La imagen del ovillo como germen fundamental anuncia ya el origen de cualquier desarrollo posterior, preludia el comienzo de toda vida. Recogido en sí, despierta nuestro deseo y nos invita a dar el primer paso. Señales del cuerpo, deseos, emociones, pensamientos, se ofrecen a la mirada interior formando una unidad inextricable, la unidad del yo, que se expone y manifiesta externamente. Así es como de hilos y nudos vamos, contra la intuición, del adentro al afuera.
Buscamos, palpamos, tanteamos en la penumbra de nuestra materialidad, paseamos del signo de vida oculto en nosotros a su expresión y afloramiento como signo visible.
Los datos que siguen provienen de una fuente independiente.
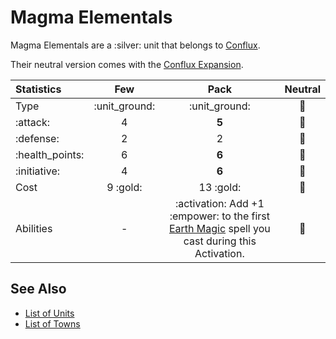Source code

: # Magma Elementals

Magma Elementals are a :silver: unit that belongs to [Conflux](../towns/conflux.md).

Their neutral version comes with the [Conflux Expansion](../content.md).


| Statistics | Few | Pack | Neutral |
| :--- | :---: | :---: | :---: |
| Type | :unit_ground: | :unit_ground: | 🚧 |
| :attack: | 4 | **5** | 🚧 |
| :defense: | 2 | 2 | 🚧 |
| :health_points: | 6 | **6** | 🚧 |
| :initiative: | 4 | **6** | 🚧 |
| Cost | 9 :gold: | 13 :gold: | 🚧 |
| Abilities | - | :activation: Add +1 :empower: to the first [Earth Magic](../spells/school_of_earth_magic.md) spell you cast during this Activation. | 🚧 |


## See Also

- [List of Units](index.md)
- [List of Towns](../towns/index.md)
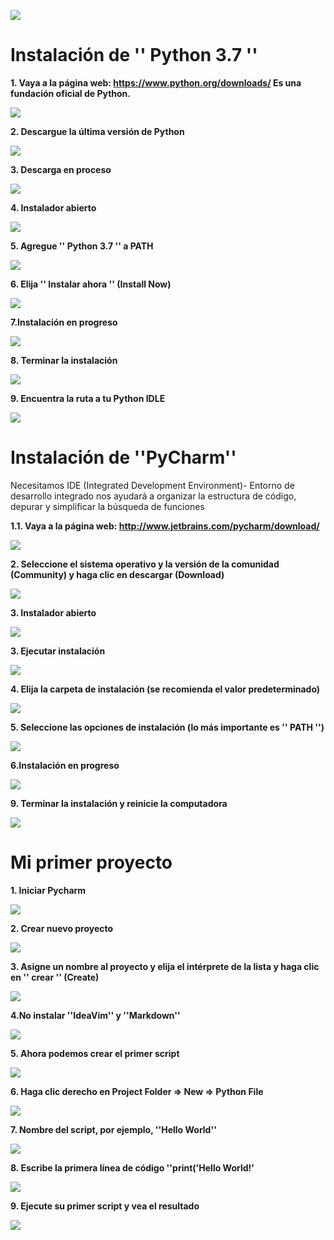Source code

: ﻿![](1_Title.png)
# Instalación de '' Python 3.7 ''

**1. Vaya a la página web: https://www.python.org/downloads/ Es una fundación oficial de Python.** 

![](3_Python_page_download.png)

**2. Descargue la última versión de Python**

![](4_Python_Newest_version_win.png)

**3. Descarga en proceso**

![](5_Python_Newest_version_downloading.png)

**4. Instalador abierto**

![](6_open_installer.png)

**5. Agregue '' Python 3.7 '' a PATH**

![](7_Add_to_PATH.png)

**6. Elija '' Instalar ahora '' (Install Now)**

![](8_Eassy_install_now.png)

**7.Instalación en progreso**

![](9_Installation_Python.png)

**8. Terminar la instalación**

![](10_Installation_Python_Success.png)

**9. Encuentra la ruta a tu Python IDLE**

![](11_My_python_Path.png)

# Instalación de ''PyCharm''

Necesitamos IDE (Integrated Development Environment)- Entorno de desarrollo integrado nos ayudará a organizar la estructura de código, depurar y simplificar la búsqueda de funciones

**1.1. Vaya a la página web: http://www.jetbrains.com/pycharm/download/**

![](101_Pycharm.png)

**2. Seleccione el sistema operativo y la versión de la comunidad (Community) y haga clic en descargar (Download)**

![](102_Pycharm.png)

**3. Instalador abierto**

![](104_Pycharm_OPEN.png)

**3. Ejecutar instalación**

![](105_Pch_ins_1.png)


**4. Elija la carpeta de instalación (se recomienda el valor predeterminado)**

![](106_Pch_ins_2.png)

**5. Seleccione las opciones de instalación (lo más importante es '' PATH '')**

![](107_Pch_ins_3.png)

**6.Instalación en progreso**

![](108_Pch_ins_4.png)

**9. Terminar la instalación y reinicie la computadora**

![](109_Pch_ins_5.png)

# Mi primer proyecto

**1. Iniciar Pycharm**

![](201_first_project.png)

**2. Crear nuevo proyecto**

![](202_first_project.png)

**3. Asigne un nombre al proyecto y elija el intérprete de la lista y haga clic en '' crear '' (Create)**

![](203_first_project.png)

**4.No instalar ''IdeaVim'' y ''Markdown''**

![](209_first_project.png)

**5. Ahora podemos crear el primer script**

![](204_first_project.png)

**6. Haga clic derecho en Project Folder => New => Python File**

![](205_first_project.png)

**7. Nombre del script, por ejemplo, ''Hello World''**

![](206_first_project.png)

**8. Escribe la primera línea de código ''print('Hello World!'**

![](207_first_project.png)

**9. Ejecute su primer script y vea el resultado**

![](208_first_project.png)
Nuestro límite expresivo es pues, una salida a superficie: el rostro, que lleva tras de sí la mayor de las oscuridades, no tanto el silencio cuanto lo no dicho. Cada gesto acusa algo, una parte mínima reveladora de nuestro modo de enfrentarnos al mundo. Uno a uno, minúsculos acontecimientos nos hieren y apuntalan como alfileres en el infinito goteo de instantes del ahora. Y donde hay dolor, hay tiempo que pasa, identidad que se forja.
Así como el umbral nos advierte de la puerta, el autorretrato es, finalmente, salida y solución, el desanudarse de todo conflicto, un desvelamiento del enigma del ovillo, el enigma de todo principio. La dinámica del deseo es circular y coagulante. El comienzo y el fin se necesitan y confunden, y ese juego es para siempre.
Entre la razón y la piel, una instalación efímera, de estructura delicada y sutil, es una metáfora inmediata en el doble sentido de traslación o transporte, y de remisión a otra realidad: la construcción existencial del ser humano en su modo de estar en el mundo, de conocerse y expresarse a sí mismo, así como de establecer relaciones comunicativas con los otros.